**Work item**
The data must be written out once more, precisely as given.

(Items from a dataset)
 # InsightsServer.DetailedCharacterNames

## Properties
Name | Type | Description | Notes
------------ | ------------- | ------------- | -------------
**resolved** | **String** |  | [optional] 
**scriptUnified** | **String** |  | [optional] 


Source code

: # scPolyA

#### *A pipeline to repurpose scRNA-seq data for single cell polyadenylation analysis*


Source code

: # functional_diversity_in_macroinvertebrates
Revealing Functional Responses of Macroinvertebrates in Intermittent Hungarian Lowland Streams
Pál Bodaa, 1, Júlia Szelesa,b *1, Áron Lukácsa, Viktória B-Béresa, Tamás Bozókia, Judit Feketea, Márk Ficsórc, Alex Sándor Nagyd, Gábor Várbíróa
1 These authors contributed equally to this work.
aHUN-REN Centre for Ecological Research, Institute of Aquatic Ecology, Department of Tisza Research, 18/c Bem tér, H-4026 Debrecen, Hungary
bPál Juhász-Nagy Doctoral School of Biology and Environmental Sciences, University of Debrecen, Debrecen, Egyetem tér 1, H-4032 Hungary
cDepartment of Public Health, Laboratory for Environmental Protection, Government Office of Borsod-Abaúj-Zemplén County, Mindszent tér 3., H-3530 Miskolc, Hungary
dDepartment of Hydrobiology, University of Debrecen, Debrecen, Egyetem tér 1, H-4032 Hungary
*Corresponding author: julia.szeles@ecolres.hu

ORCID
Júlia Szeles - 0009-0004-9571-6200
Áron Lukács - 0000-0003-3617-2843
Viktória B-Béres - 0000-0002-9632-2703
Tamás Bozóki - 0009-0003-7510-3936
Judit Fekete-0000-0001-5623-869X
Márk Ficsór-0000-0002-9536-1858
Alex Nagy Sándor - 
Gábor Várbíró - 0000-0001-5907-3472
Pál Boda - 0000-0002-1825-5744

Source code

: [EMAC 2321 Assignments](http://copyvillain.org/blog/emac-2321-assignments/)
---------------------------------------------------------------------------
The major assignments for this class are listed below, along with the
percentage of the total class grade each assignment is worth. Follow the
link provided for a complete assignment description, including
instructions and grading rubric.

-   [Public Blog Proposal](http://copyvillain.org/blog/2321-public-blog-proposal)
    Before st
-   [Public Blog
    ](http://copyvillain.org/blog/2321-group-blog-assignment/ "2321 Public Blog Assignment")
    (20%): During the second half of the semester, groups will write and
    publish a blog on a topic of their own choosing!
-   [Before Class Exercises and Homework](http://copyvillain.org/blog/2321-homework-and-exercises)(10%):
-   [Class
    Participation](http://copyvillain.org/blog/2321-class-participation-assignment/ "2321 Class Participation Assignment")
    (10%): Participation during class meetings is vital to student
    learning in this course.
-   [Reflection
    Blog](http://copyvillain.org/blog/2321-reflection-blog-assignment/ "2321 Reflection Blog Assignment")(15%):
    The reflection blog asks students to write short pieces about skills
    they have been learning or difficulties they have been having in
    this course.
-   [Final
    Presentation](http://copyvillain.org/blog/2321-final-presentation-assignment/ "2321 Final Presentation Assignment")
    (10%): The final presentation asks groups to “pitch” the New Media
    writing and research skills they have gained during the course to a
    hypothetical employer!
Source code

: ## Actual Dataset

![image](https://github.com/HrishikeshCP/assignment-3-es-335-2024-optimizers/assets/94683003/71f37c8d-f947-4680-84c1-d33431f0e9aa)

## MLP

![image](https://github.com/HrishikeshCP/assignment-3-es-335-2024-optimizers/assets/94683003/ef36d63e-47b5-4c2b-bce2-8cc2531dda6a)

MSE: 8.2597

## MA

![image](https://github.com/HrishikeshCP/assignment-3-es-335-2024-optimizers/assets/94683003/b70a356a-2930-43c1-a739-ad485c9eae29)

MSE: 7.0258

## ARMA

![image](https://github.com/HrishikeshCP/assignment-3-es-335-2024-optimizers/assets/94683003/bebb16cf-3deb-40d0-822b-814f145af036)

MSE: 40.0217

**Solution to the exercise**
 # InsightsServer.DetailedCharacterNames

## Properties
Name | Type | Description | Notes
------------ | ------------- | ------------- | -------------
**resolved** | **String** |  | [optional] 
**scriptUnified** | **String** |  | [optional] 


Source code

: # scPolyA

#### *A pipeline to repurpose scRNA-seq data for single cell polyadenylation analysis*


Source code

: # functional_diversity_in_macroinvertebrates
Revealing Functional Responses of Macroinvertebrates in Intermittent Hungarian Lowland Streams
Pál Bodaa, 1, Júlia Szelesa,b *1, Áron Lukácsa, Viktória B-Béresa, Tamás Bozókia, Judit Feketea, Márk Ficsórc, Alex Sándor Nagyd, Gábor Várbíróa
1 These authors contributed equally to this work.
aHUN-REN Centre for Ecological Research, Institute of Aquatic Ecology, Department of Tisza Research, 18/c Bem tér, H-4026 Debrecen, Hungary
bPál Juhász-Nagy Doctoral School of Biology and Environmental Sciences, University of Debrecen, Debrecen, Egyetem tér 1, H-4032 Hungary
cDepartment of Public Health, Laboratory for Environmental Protection, Government Office of Borsod-Abaúj-Zemplén County, Mindszent tér 3., H-3530 Miskolc, Hungary
dDepartment of Hydrobiology, University of Debrecen, Debrecen, Egyetem tér 1, H-4032 Hungary
*Corresponding author: julia.szeles@ecolres.hu

ORCID
Júlia Szeles - 0009-0004-9571-6200
Áron Lukács - 0000-0003-3617-2843
Viktória B-Béres - 0000-0002-9632-2703
Tamás Bozóki - 0009-0003-7510-3936
Judit Fekete-0000-0001-5623-869X
Márk Ficsór-0000-0002-9536-1858
Alex Nagy Sándor - 
Gábor Várbíró - 0000-0001-5907-3472
Pál Boda - 0000-0002-1825-5744

Source code

: [EMAC 2321 Assignments](http://copyvillain.org/blog/emac-2321-assignments/)
---------------------------------------------------------------------------
The major assignments for this class are listed below, along with the
percentage of the total class grade each assignment is worth. Follow the
link provided for a complete assignment description, including
instructions and grading rubric.

-   [Public Blog Proposal](http://copyvillain.org/blog/2321-public-blog-proposal)
    Before st
-   [Public Blog
    ](http://copyvillain.org/blog/2321-group-blog-assignment/ "2321 Public Blog Assignment")
    (20%): During the second half of the semester, groups will write and
    publish a blog on a topic of their own choosing!
-   [Before Class Exercises and Homework](http://copyvillain.org/blog/2321-homework-and-exercises)(10%):
-   [Class
    Participation](http://copyvillain.org/blog/2321-class-participation-assignment/ "2321 Class Participation Assignment")
    (10%): Participation during class meetings is vital to student
    learning in this course.
-   [Reflection
    Blog](http://copyvillain.org/blog/2321-reflection-blog-assignment/ "2321 Reflection Blog Assignment")(15%):
    The reflection blog asks students to write short pieces about skills
    they have been learning or difficulties they have been having in
    this course.
-   [Final
    Presentation](http://copyvillain.org/blog/2321-final-presentation-assignment/ "2321 Final Presentation Assignment")
    (10%): The final presentation asks groups to “pitch” the New Media
    writing and research skills they have gained during the course to a
    hypothetical employer!
Source code

: ## Actual Dataset

![image](https://github.com/HrishikeshCP/assignment-3-es-335-2024-optimizers/assets/94683003/71f37c8d-f947-4680-84c1-d33431f0e9aa)

## MLP

![image](https://github.com/HrishikeshCP/assignment-3-es-335-2024-optimizers/assets/94683003/ef36d63e-47b5-4c2b-bce2-8cc2531dda6a)

MSE: 8.2597

## MA

![image](https://github.com/HrishikeshCP/assignment-3-es-335-2024-optimizers/assets/94683003/b70a356a-2930-43c1-a739-ad485c9eae29)

MSE: 7.0258

## ARMA

![image](https://github.com/HrishikeshCP/assignment-3-es-335-2024-optimizers/assets/94683003/bebb16cf-3deb-40d0-822b-814f145af036)

MSE: 40.0217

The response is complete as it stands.